You know the story Jonah—Jonah the reluctant prophet who, when asked by God, to go to Ninevah—the capital of wickedness, the center of corruption, the home of the cruelest of all Israel’s enemies—heads straight in the opposite direction.  Jonah who chooses certain death (or so he thinks) in the raging waters of a violent storm.  Jonah, who weathers that storm in the belly of a whale.  Jonah who finally and most reluctantly travels to Ninevah to proclaim an oracle of repentance.  Jonah—a short-winded preacher whose sermon, in Hebrew, amounts to only five words—and in English eight.  Jonah—some say he was a failed prophet for God did not smite those Ninevites.  Some say he was a stunning success.  After all, 120,00 Ninevites and their cattle responded to his short sermon by putting on sackcloth and ashes and changing their ways.  Jonah, the disgruntled prophet who waits and watches on the sidelines hoping for the destruction of Ninevah.  Jonah, the Israelite, so angry at God for saving his enemies the Ninevites that he begs to die not once but twice.  

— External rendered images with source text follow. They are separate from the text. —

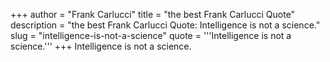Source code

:+++
author = "Frank Carlucci"
title = "the best Frank Carlucci Quote"
description = "the best Frank Carlucci Quote: Intelligence is not a science."
slug = "intelligence-is-not-a-science"
quote = '''Intelligence is not a science.'''
+++
Intelligence is not a science.
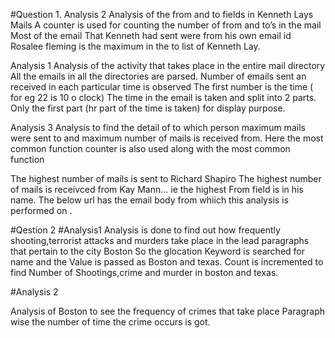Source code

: #Question 1.
Analysis 2
Analysis of the from and to fields in Kenneth Lays Mails
A counter is used for counting the number of from and to’s in the mail
Most of the email That Kenneth had sent were from his own email id
Rosalee fleming is the maximum in the to list of Kenneth Lay.

Analysis 1
Analysis of the activity that takes place in the entire mail directory
All the emails in all the directories are parsed.
Number of emails sent an received in each particular time is observed
The first number is the time ( for eg 22 is 10 o clock)
The time in the email is taken and split into 2 parts. Only the first part (hr part of the time is taken) for display purpose.

Analysis 3
Analysis to find the detail of to which person maximum mails were sent to and maximum number of mails is received from.
Here the most common function 
counter is also used along with the most common function

The highest number of mails is sent to Richard Shapiro
The highest number of mails is receivced from Kay Mann... ie the highest From field is in his name.
The below url has the email body from whiich this analysis is performed on .



#Qestion 2
#Analysis1
Analysis is done to find out how frequently shooting,terrorist attacks and murders take place in the lead paragraphs that pertain to the city Boston
So the glocation Keyword is searched for name and the Value is passed as Boston and texas.
Count is incremented to find Number of Shootings,crime and murder in boston and texas.

#Analysis 2

Analysis of Boston to see the frequency of crimes that take place
Paragraph wise the number of time the crime occurs is got.

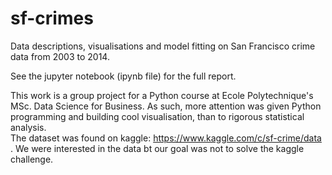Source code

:# sf-crimes
Data descriptions, visualisations and model fitting on San Francisco crime data from 2003 to 2014. 

See the jupyter notebook (ipynb file) for the full report.  

This work is a group project for a Python course at Ecole Polytechnique's MSc. Data Science for Business. As such, more attention was given Python programming and building cool visualisation, than to rigorous statistical analysis.  
The dataset was found on kaggle: https://www.kaggle.com/c/sf-crime/data . We were interested in the data bt our goal was not to solve the kaggle challenge.

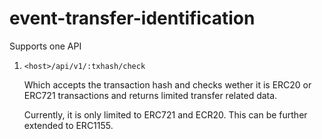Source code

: # event-transfer-identification

Supports one API 

1. `<host>/api/v1/:txhash/check`

    Which accepts the transaction hash and checks wether it is ERC20 or ERC721 transactions and returns limited transfer related data.

    Currently, it is only limited to ERC721 and ECR20. This can be further extended to ERC1155.
   
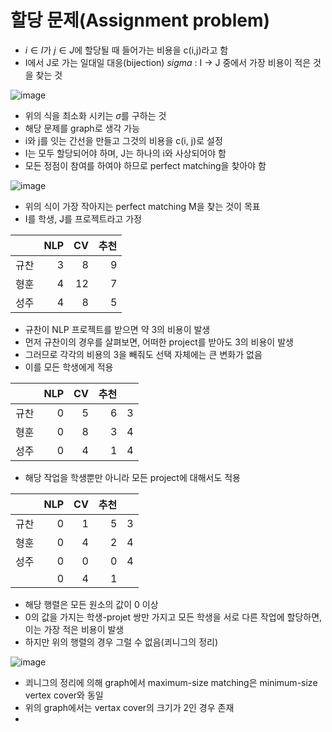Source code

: # 할당 문제(Assignment problem)
- $i \in I$가 $j \in J$에 할당될 때 들어가는 비용을 c(i,j)라고 함
- I에서 J로 가는 일대일 대응(bijection) $sigma$ : I -> J 중에서 가장 비용이 적은 것을 찾는 것

![image](https://github.com/as9786/ML-DLPratice/assets/80622859/b37ab596-805b-4c18-a288-1ead5804474a)

- 위의 식을 최소화 시키는 $\sigma$를 구하는 것
- 해당 문제를 graph로 생각 가능
- i와 j를 잇는 간선을 만들고 그것의 비용을 c(i, j)로 설정
- I는 모두 할당되어야 하며, J는 하나의 i와 사상되어야 함
- 모든 정점이 참여를 하여야 하므로 perfect matching을 찾아야 함

![image](https://github.com/as9786/ML-DLPratice/assets/80622859/2e603cb0-efdb-4d13-a5e5-c88681f7799e)

- 위의 식이 가장 작아지는 perfect matching M을 찾는 것이 목표
- I를 학생, J를 프로젝트라고 가정

||NLP|CV|추천|
|---|---:|---:|---:|
|규찬|3|8|9|
|형훈|4|12|7|
|성주|4|8|5|

- 규찬이 NLP 프로젝트를 받으면 약 3의 비용이 발생
- 먼저 규찬이의 경우를 살펴보면, 어떠한 project를 받아도 3의 비용이 발생
- 그러므로 각각의 비용의 3을 빼줘도 선택 자체에는 큰 변화가 없음
- 이를 모든 학생에게 적용

||NLP|CV|추천||
|---|---:|---:|---:|---:|
|규찬|0|5|6|3|
|형훈|0|8|3|4|
|성주|0|4|1|4|

- 해당 작업을 학생뿐만 아니라 모든 project에 대해서도 적용

||NLP|CV|추천||
|---|---:|---:|---:|---:|
|규찬|0|1|5|3|
|형훈|0|4|2|4|
|성주|0|0|0|4|
||0|4|1||

- 해당 행렬은 모든 원소의 값이 0 이상
- 0의 값을 가지는 학생-projet 쌍만 가지고 모든 학생을 서로 다른 작업에 할당하면, 이는 가장 적은 비용이 발생
- 하지만 위의 행렬의 경우 그럴 수 없음(쾨니그의 정리)

![image](https://github.com/as9786/ML-DLPratice/assets/80622859/5d886e0c-c832-4304-a6ca-56fe8cd9dec1)

- 쾨니그의 정리에 의해 graph에서 maximum-size matching은 minimum-size vertex cover와 동일
- 위의 graph에서는 vertax cover의 크기가 2인 경우 존재
- 
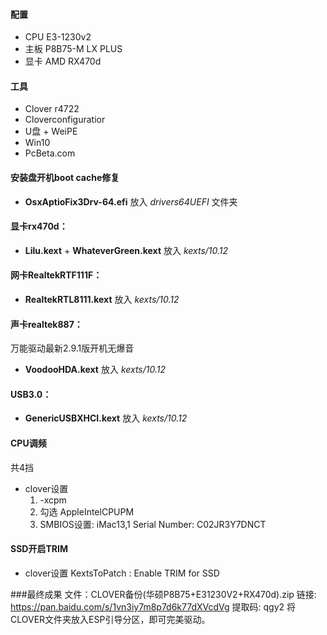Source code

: #### 配置
- CPU E3-1230v2
- 主板 P8B75-M LX PLUS
- 显卡 AMD RX470d

#### 工具
- Clover r4722
- Cloverconfiguratior
- U盘 + WeiPE
- Win10
- PcBeta.com
#### 安装盘开机boot cache修复
- **OsxAptioFix3Drv-64.efi** 放入 *drivers64UEFI* 文件夹
#### 显卡rx470d：
- **Lilu.kext** + **WhateverGreen.kext** 放入 *kexts/10.12*
#### 网卡RealtekRTF111F：
- **RealtekRTL8111.kext** 放入 *kexts/10.12*
#### 声卡realtek887：
万能驱动最新2.9.1版开机无爆音
- **VoodooHDA.kext** 放入 *kexts/10.12*
#### USB3.0：
- **GenericUSBXHCI.kext** 放入 *kexts/10.12*
#### CPU调频
共4挡
- clover设置 
    1. -xcpm
    2. 勾选 AppleIntelCPUPM
    3. SMBIOS设置: iMac13,1 Serial Number: C02JR3Y7DNCT
#### SSD开启TRIM

- clover设置
    KextsToPatch : Enable TRIM for SSD

###最终成果
文件：CLOVER备份(华硕P8B75+E31230V2+RX470d).zip
链接: https://pan.baidu.com/s/1vn3iy7m8p7d6k77dXVcdVg 提取码: qgy2
将CLOVER文件夹放入ESP引导分区，即可完美驱动。
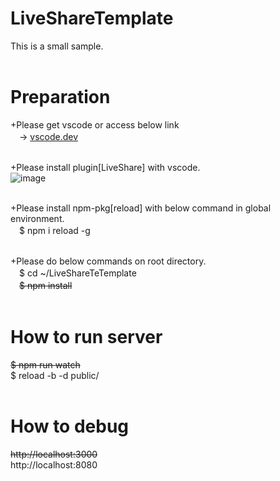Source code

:# LiveShareTemplate
This is a small sample.<br>
<br>

# Preparation
+Please get vscode or access below link<br>
　-> <a href="https://vscode.dev" taret="_blank">vscode.dev</a><br>
<br>
 
+Please install plugin[LiveShare] with vscode.<br>
![image](https://github.com/gain5151/LiveShareTemplate/assets/148036831/d9fc2059-5fb6-43a4-bb44-171d44878344)<br>
<br>

+Please install npm-pkg[reload] with below command in global environment.<br>
　$ npm i reload -g<br>
<br>

+Please do below commands on root directory.<br>
　$ cd ~/LiveShareTeTemplate<br>
　~~$ npm install~~<br>
<br>

# How to run server
~~$ npm run watch~~ <br>
$ reload -b -d public/<br>
<br>

# How to debug
~~http://localhost:3000~~ <br>
http://localhost:8080<br>
<br>

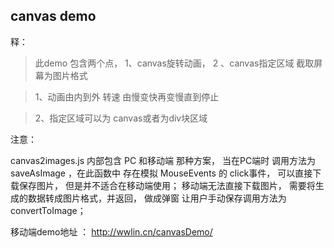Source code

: ## canvas demo 

释：

>  此demo 包含两个点， 1、canvas旋转动画， 2 、canvas指定区域 截取屏幕为图片格式

> 1、动画由内到外 转速 由慢变快再变慢直到停止

> 2、指定区域可以为 canvas或者为div块区域

注意： 

canvas2images.js  内部包含 PC 和移动端 那种方案， 当在PC端时  调用方法为saveAsImage ，在此函数中 存在模拟 MouseEvents 的 click事件， 可以直接下载保存图片， 但是并不适合在移动端使用； 移动端无法直接下载图片， 需要将生成的数据转成图片格式，并返回， 做成弹窗 让用户手动保存调用方法为convertToImage；

移动端demo地址 ： http://wwlin.cn/canvasDemo/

What kind of story is this—this story of a runaway prophet, this story of an angry prophet, this story of a prophet unlike any other prophet.  Some focus on Jonah of the whale and make it into a children’s story romanticizing that time in the belly of the whale.  There are even those who think that Dr. Seuss was talking about Jonah when he wrote The Grinch Who Stole Christmas.

Some see this story of Jonah as a story of repentance—Jonah’s and the Ninevites’.  After all, Jonah does, in the end, go to Ninevah and the Ninevites do repent.   But I’m not so sure about all that.   I don’t hear repentance in Jonah’s words.  I hear anger and resentment and a deep sense that the Ninevites—the other, the enemy—don’t merit God’s compassion.  

So I wonder—what is this story all about?  What is the story the storyteller is telling?

My mom was a storyteller.  Every time she had a point to make about how I should be living my life, she’d pull out a story—the story of the wayward girl, the story of the college drop-out, the story of the long winter and the search for green grass under the snow.  With each of these stories, my mom was making a point about how I should be living or looking at my life.

So I wonder—what is the back story behind the book of Jonah?  What is the teller of this story saying to her people and, by extension, to us?  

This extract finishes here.